Magische Grenze durchbrochen: Fabelweltrekord von McLaughlin

Zum vierten Mal in den vergangenen 13 Monaten verbessert Sydney McLaughlin den Weltrekord über 400 Meter Hürden. Und nicht nur das: Bei der WM in den USA bleibt sie als erste Frau der Welt unter der Grenze von 51 Sekunden.

Mit Weltrekorden kennt sich Sydney McLaughlin inzwischen aus, aber nach dieser Fabelzeit über die 400 Meter Hürden bei der Leichtathletik-WM wirkte auch die US-Amerikanerin fassungslos. Während die Zuschauer im Hayward Field Stadion tobten, verharrte die 22-Jährige sehr lange einfach nur sitzend auf der Bahn.
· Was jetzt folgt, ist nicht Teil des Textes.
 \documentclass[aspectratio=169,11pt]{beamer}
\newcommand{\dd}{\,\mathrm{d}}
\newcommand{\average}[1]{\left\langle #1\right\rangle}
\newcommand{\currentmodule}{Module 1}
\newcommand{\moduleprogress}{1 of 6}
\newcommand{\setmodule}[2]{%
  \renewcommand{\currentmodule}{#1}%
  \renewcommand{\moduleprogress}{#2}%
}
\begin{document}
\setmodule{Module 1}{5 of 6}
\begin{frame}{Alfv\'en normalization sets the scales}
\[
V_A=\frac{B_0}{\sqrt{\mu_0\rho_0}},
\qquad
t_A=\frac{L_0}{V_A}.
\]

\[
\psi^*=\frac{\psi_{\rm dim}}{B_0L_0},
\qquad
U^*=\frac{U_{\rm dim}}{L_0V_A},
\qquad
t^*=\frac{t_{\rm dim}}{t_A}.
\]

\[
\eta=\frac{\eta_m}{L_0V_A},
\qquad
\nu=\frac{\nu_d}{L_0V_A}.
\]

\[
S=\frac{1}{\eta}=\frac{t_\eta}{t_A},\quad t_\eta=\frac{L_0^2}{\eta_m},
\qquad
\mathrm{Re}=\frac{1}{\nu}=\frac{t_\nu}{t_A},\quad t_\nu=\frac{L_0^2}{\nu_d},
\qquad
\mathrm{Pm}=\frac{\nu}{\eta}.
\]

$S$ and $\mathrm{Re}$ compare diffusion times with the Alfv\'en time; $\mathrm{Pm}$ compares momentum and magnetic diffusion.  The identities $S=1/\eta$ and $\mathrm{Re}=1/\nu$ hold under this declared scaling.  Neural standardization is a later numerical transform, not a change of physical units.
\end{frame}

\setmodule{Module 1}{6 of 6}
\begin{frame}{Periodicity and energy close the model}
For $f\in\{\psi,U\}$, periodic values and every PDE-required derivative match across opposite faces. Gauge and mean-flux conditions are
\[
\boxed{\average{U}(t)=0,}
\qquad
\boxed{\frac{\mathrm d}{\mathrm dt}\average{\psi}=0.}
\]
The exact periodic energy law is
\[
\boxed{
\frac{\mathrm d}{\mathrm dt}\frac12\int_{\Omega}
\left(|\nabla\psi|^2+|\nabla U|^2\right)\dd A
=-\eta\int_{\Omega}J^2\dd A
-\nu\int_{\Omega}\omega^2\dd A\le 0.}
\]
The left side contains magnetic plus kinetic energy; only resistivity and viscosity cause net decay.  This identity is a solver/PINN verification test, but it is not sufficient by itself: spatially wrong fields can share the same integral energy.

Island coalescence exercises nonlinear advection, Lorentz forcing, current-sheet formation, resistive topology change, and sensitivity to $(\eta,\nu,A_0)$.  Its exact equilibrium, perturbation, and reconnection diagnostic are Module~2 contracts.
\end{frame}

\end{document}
Zum vierten Mal in den vergangenen 13 Monaten hatte sie die Bestzeit über die Stadionrunde mit Hindernissen übertroffen und blieb am Freitagabend in Eugene als erste Frau der Welt unter der 51-Sekunden-Marke: 50,68 Sekunden brauchte sie und unterbot ihren erst vor einem Monat bei den US-Meisterschaften aufgestellten Rekord um sagenhafte 0,73 Sekunden. „Es ist unwirklich“, sagte McLaughlin über das Stadionmikrofon nach dem ersten Weltrekord dieser WM in den USA.

Silber ging in 52,27 Sekunden an Femke Bol aus den Niederlanden. Einen größeren Abstand zwischen WM-Gold und WM-Silber – 1,59 Sekunden – gab es auf dieser Strecke noch nie. Bronze holte Dalilah Muhammad aus den USA mit 53,13 Sekunden.